Requiring maintainability is one thing, but requiring maintainability by someone not fluent in the langage in question quite another. The latter path would lead you to allowing only use of assignment statements and (possibly conditional) gotos, because using 'for' and 'while' constructs might make the code too difficult to maintain for people that only know BASIC...
It is a sad fact of life that advanced algorithms are usually more complex than inefficient straightforward ones. Qsort is more difficult to understand than bubble sort. In Chess programming speed is one of the important goals; if you write the most beautiful, elegant and maintainable code for a Chess engine, but to do it you need to use the most inefficient and simplistic algorithms to achieve that, so that it will never do more than 10knps, it will be of zero use to anyone.
Hash probing is an important performance bottleneck. (E.g. micro-Max 1.6, without hash table, does 6 Mnps, micro-Max 4.8 only 1 Mnsp on the same machine.) So it doesn't seem entirely crazy to pay at least some minimal attention to avoid handling it in a needlessly inefficient way. To the uninitiated it might seem that looping through the 4 entries of a cache line is as good a method as any other, but in fact it isn't: cache lines of 64 bytes are loaded from memory in burst of eight 8-byte words, with a significant delay between them in terms of current CPU clock speeds. So each iteration of the loop will likely be waiting for the next memory word to arrive, before it can test for a key match. So there is an incentive to minimize the number of comparisons you need to find the hash hit on probing. And for the case of a miss, where you cannot avoid going through all possible storage locations, to minimize the number of possible storage locations. You gain significant speed by not storing a position in an arbitrary location in a large bucket, so that you have to search without a clue through the bucket to find it back on a later probe.

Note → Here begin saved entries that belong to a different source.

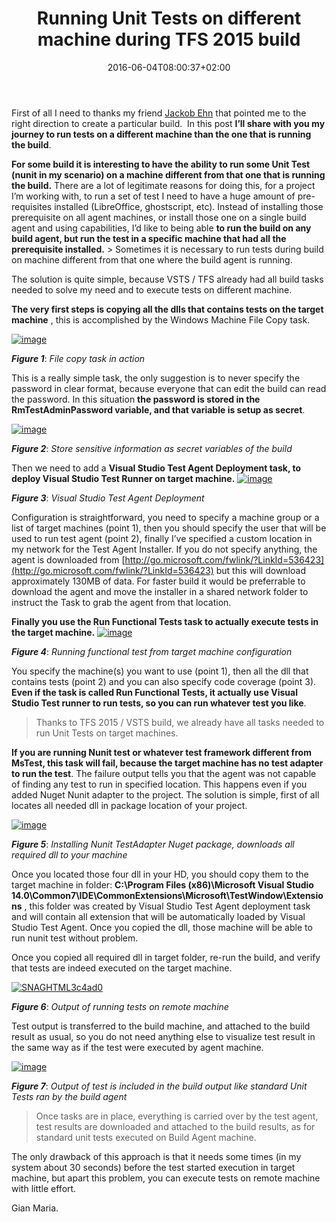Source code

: ﻿---
title: "Running Unit Tests on different machine during TFS 2015 build"
description: ""
date: 2016-06-04T08:00:37+02:00
draft: false
tags: [devops,TfsBuild]
categories: [Team Foundation Server,Testing]
---
First of all I need to thanks my friend [Jackob Ehn](http://blog.ehn.nu/) that pointed me to the right direction to create a particular build.  In this post  **I’ll share with you my journey to run tests on a different machine than the one that is running the build**.

 **For some build it is interesting to have the ability to run some Unit Test (nunit in my scenario) on a machine different from that one that is running the build.** There are a lot of legitimate reasons for doing this, for a project I’m working with, to run a set of test I need to have a huge amount of pre-requisites installed (LibreOffice, ghostscript, etc). Instead of installing those prerequisite on all agent machines, or install those one on a single build agent and using capabilities, I’d like to being able  **to run the build on any build agent, but run the test in a specific machine that had all the prerequisite installed.** > Sometimes it is necessary to run tests during build on machine different from that one where the build agent is running.

The solution is quite simple, because VSTS / TFS already had all build tasks needed to solve my need and to execute tests on different machine.

 **The very first steps is copying all the dlls that contains tests on the target machine** , this is accomplished by the Windows Machine File Copy task.

[![image](https://www.codewrecks.com/blog/wp-content/uploads/2016/06/image_thumb-3.png "image")](https://www.codewrecks.com/blog/wp-content/uploads/2016/06/image-3.png)

 ***Figure 1***: *File copy task in action*

This is a really simple task, the only suggestion is to never specify the password in clear format, because everyone that can edit the build can read the password. In this situation  **the password is stored in the RmTestAdminPassword variable, and that variable is setup as secret**.

[![image](https://www.codewrecks.com/blog/wp-content/uploads/2016/06/image_thumb-4.png "image")](https://www.codewrecks.com/blog/wp-content/uploads/2016/06/image-4.png)

 ***Figure 2***: *Store sensitive information as secret variables of the build*

Then we need to add a  **Visual Studio Test Agent Deployment task, to deploy Visual Studio Test Runner on target machine.** [![image](https://www.codewrecks.com/blog/wp-content/uploads/2016/06/image_thumb-5.png "image")](https://www.codewrecks.com/blog/wp-content/uploads/2016/06/image-5.png)

 ***Figure 3***: *Visual Studio Test Agent Deployment*

Configuration is straightforward, you need to specify a machine group or a list of target machines (point 1), then you should specify the user that will be used to run test agent (point 2), finally I’ve specified a custom location in my network for the Test Agent Installer. If you do not specify anything, the agent is downloaded from [http://go.microsoft.com/fwlink/?LinkId=536423](http://go.microsoft.com/fwlink/?LinkId=536423) but this will download approximately 130MB of data. For faster build it would be preferrable to download the agent and move the installer in a shared network folder to instruct the Task to grab the agent from that location.

 **Finally you use the Run Functional Tests task to actually execute tests in the target machine.** [![image](https://www.codewrecks.com/blog/wp-content/uploads/2016/06/image_thumb-6.png "image")](https://www.codewrecks.com/blog/wp-content/uploads/2016/06/image-6.png)

 ***Figure 4***: *Running functional test from target machine configuration*

You specify the machine(s) you want to use (point 1), then all the dll that contains tests (point 2) and you can also specify code coverage (point 3).  **Even if the task is called Run Functional Tests, it actually use Visual Studio Test runner to run tests, so you can run whatever test you like**.

> Thanks to TFS 2015 / VSTS build, we already have all tasks needed to run Unit Tests on target machines.

 **If you are running Nunit test or whatever test framework different from MsTest, this task will fail, because the target machine has no test adapter to run the test**. The failure output tells you that the agent was not capable of finding any test to run in specified location. This happens even if you added Nuget Nunit adapter to the project. The solution is simple, first of all locates all needed dll in package location of your project.

[![image](https://www.codewrecks.com/blog/wp-content/uploads/2016/06/image_thumb-7.png "image")](https://www.codewrecks.com/blog/wp-content/uploads/2016/06/image-7.png)

 ***Figure 5***: *Installing Nunit TestAdapter Nuget package, downloads all required dll to your machine*

Once you located those four dll in your HD, you should copy them to the target machine in folder:  **C:\Program Files (x86)\Microsoft Visual Studio 14.0\Common7\IDE\CommonExtensions\Microsoft\TestWindow\Extensions** , this folder was created by Visual Studio Test Agent deployment task and will contain all extension that will be automatically loaded by Visual Studio Test Agent. Once you copied the dll, those machine will be able to run nunit test without problem.

Once you copied all required dll in target folder, re-run the build, and verify that tests are indeed executed on the target machine.

[![SNAGHTML3c4ad0](https://www.codewrecks.com/blog/wp-content/uploads/2016/06/SNAGHTML3c4ad0_thumb.png "SNAGHTML3c4ad0")](https://www.codewrecks.com/blog/wp-content/uploads/2016/06/SNAGHTML3c4ad0.png)

 ***Figure 6***: *Output of running tests on remote machine*

Test output is transferred to the build machine, and attached to the build result as usual, so you do not need anything else to visualize test result in the same way as if the test were executed by agent machine.

[![image](https://www.codewrecks.com/blog/wp-content/uploads/2016/06/image_thumb-8.png "image")](https://www.codewrecks.com/blog/wp-content/uploads/2016/06/image-8.png)

 ***Figure 7***: *Output of test is included in the build output like standard Unit Tests ran by the build agent*

> Once tasks are in place, everything is carried over by the test agent, test results are downloaded and attached to the build results, as for standard unit tests executed on Build Agent machine.

The only drawback of this approach is that it needs some times (in my system about 30 seconds) before the test started execution in target machine, but apart this problem, you can execute tests on remote machine with little effort.

Gian Maria.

The XOR method of stepping through the entries is not just to be quirky; it reflects the way the memory hardware fetches the words from memory in a burst access. If you read from address 64*N + 5 (say) you get the words in the order 5, 4, 7, 6, 1, 0, 3, 2 (i.e. as a normal counter that counts 0-7 XORed with the low bits of the originally requested address). So if you have a replacement scheme that can arrange it such that you can guess where in the bucket the entry you are looking for will be with (say) an 80% probability (and it is not possible that this then would always be in the first entry of the bucket!), so that you want to start probing somewhere in the middle of the bucket, you have to deal with the funny order the words will arrive to the CPU. Then, when your first guess (5) was wrong, but the sought position happens to be in the entry formed by words 6 & 7, you won't have to needlessly wait for words 2 & 3 to arrive, which would happen if you tested for a hit on (2 & 3) before you tested for a hit on (6 & 7). This is why my sample code tested the entries in the order it did.

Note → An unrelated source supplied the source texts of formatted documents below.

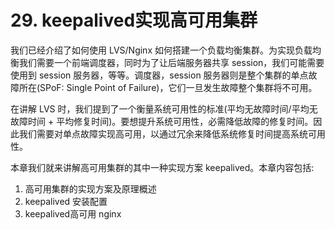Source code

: # 29. keepalived实现高可用集群
我们已经介绍了如何使用 LVS/Nginx 如何搭建一个负载均衡集群。为实现负载均衡我们需要一个前端调度器，同时为了让后端服务器共享 session，我们可能需要使用到 session 服务器，等等。调度器，session 服务器则是整个集群的单点故障所在(SPoF: Single Point of Failure)，它们一旦发生故障整个集群将不可用。

在讲解 LVS 时，我们提到了一个衡量系统可用性的标准(平均无故障时间/平均无故障时间 + 平均修复时间)。要想提升系统可用性，必需降低故障的修复时间。因此我们需要对单点故障实现高可用，以通过冗余来降低系统修复时间提高系统可用性。

本章我们就来讲解高可用集群的其中一种实现方案 keepalived。本章内容包括:
1. 高可用集群的实现方案及原理概述
2. keepalived 安装配置
3. keepalived高可用 nginx
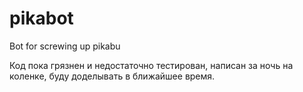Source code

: # pikabot
Bot for screwing up pikabu

Код пока грязнен и недостаточно тестирован, написан за ночь на коленке, буду доделывать в ближайшее время.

So it seems to me that you blame complexity due to use of a more performant algorithm on the style of the code. This is like looking at qsort, and complaining that bubble sort is much more readable and easy to understand. Which no doubt is true, but misses the point. The value of qsort can only be understood on an entirely different level.

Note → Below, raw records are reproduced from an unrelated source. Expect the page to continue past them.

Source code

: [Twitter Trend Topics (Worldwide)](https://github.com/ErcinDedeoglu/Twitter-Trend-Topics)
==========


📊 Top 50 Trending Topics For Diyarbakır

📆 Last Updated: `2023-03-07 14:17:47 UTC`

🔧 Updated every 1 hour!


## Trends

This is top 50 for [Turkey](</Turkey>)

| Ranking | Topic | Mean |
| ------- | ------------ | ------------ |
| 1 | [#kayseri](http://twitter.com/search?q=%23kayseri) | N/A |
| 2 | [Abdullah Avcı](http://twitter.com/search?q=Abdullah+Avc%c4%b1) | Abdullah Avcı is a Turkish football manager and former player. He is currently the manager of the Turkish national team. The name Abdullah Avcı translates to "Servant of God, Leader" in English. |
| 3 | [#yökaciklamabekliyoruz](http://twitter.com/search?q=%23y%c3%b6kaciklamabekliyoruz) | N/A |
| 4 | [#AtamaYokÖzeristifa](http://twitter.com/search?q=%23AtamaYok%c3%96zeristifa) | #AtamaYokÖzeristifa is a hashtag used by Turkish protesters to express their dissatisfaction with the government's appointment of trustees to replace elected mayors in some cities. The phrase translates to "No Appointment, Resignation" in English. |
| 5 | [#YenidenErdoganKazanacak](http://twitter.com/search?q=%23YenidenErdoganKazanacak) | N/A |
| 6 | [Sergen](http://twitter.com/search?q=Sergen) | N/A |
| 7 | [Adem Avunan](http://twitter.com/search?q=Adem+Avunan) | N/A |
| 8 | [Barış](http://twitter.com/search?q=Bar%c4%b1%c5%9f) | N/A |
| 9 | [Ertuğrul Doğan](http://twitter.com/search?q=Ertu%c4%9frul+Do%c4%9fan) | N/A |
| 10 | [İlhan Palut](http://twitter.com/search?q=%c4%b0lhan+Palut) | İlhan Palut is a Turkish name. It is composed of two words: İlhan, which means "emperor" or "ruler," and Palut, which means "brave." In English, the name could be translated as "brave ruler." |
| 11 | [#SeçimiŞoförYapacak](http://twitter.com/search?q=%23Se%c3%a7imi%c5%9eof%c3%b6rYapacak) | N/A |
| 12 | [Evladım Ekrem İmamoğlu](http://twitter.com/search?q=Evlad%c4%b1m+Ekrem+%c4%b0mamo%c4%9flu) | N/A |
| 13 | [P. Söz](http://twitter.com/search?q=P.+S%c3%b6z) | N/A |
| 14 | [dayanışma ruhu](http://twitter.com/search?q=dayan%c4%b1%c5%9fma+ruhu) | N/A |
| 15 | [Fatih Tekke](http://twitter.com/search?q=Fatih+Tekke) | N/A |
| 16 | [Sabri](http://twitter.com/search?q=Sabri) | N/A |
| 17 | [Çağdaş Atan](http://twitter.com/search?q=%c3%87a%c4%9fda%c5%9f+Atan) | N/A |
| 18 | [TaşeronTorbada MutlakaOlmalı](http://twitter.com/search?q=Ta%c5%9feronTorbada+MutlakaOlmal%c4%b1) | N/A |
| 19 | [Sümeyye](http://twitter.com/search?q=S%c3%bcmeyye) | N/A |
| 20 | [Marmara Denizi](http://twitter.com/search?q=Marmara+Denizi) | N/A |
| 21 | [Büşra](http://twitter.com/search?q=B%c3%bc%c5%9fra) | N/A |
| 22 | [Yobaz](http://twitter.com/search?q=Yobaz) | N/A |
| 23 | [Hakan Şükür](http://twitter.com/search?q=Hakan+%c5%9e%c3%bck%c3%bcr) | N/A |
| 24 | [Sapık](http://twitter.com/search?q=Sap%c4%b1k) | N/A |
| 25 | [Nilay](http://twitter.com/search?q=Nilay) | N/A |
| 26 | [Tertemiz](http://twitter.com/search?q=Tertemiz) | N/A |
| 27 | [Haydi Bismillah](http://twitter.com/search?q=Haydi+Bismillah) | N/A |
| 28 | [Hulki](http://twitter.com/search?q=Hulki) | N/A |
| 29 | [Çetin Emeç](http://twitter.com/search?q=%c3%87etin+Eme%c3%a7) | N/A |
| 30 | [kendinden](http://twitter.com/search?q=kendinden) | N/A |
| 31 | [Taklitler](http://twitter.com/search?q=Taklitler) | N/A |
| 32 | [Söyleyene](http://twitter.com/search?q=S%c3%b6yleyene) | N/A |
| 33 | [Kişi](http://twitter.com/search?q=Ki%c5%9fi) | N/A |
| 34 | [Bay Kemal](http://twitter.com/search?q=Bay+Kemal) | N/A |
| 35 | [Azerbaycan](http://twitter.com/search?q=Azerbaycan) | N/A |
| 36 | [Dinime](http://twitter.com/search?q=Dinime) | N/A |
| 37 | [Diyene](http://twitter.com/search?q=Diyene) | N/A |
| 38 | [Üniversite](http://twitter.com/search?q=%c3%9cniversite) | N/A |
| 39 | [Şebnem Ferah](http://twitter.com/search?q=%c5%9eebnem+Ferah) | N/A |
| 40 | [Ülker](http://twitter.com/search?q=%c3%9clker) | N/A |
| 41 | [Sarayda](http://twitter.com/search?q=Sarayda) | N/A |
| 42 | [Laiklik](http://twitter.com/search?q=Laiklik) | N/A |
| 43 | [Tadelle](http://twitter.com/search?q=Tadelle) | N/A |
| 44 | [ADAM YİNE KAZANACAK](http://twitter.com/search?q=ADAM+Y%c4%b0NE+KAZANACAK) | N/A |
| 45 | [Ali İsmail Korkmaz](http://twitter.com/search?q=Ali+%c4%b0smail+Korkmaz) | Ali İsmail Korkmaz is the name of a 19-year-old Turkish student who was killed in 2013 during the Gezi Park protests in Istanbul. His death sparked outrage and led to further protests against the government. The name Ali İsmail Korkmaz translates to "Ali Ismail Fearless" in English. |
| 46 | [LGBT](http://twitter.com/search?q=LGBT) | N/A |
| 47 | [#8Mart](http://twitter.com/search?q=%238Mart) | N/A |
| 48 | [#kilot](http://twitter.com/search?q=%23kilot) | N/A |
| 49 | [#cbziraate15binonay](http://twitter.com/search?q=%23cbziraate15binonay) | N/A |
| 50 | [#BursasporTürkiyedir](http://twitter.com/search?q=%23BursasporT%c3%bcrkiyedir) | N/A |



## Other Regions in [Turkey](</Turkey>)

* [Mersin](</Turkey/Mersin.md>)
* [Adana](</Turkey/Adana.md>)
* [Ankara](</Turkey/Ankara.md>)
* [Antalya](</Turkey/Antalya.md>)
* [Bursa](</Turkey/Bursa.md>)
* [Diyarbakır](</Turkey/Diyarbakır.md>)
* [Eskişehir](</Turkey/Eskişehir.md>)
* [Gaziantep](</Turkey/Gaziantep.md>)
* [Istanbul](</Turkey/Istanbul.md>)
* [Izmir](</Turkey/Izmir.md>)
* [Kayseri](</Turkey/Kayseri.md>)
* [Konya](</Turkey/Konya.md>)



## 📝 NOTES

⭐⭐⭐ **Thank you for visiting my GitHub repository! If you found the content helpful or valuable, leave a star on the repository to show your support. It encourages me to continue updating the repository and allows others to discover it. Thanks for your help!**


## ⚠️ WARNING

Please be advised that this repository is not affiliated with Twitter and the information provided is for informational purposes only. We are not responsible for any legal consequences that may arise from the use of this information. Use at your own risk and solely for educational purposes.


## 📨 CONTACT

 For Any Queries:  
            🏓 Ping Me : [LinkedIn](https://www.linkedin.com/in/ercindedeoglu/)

The code Alvaro gives indeed does access the elements in the same order as I used. To me it doesn't seem more readable than the unrolled version; it defenitely requires more code lines. And it still doesn't fit Sven's original requirement that it should also work with buckets of 3. (Which mine did not either.) OTOH, a probing like 0, 2, 3 or 1, 3, 2 (with almost-replace entries in 0 and 1, and depth-preferred in 2 and 3), depending on the 'primary hit location being 0 or 1, and limiting the number of probes to 3, is still easiest done with an unrolled loop. (This would use a mask = hashSize - 2.)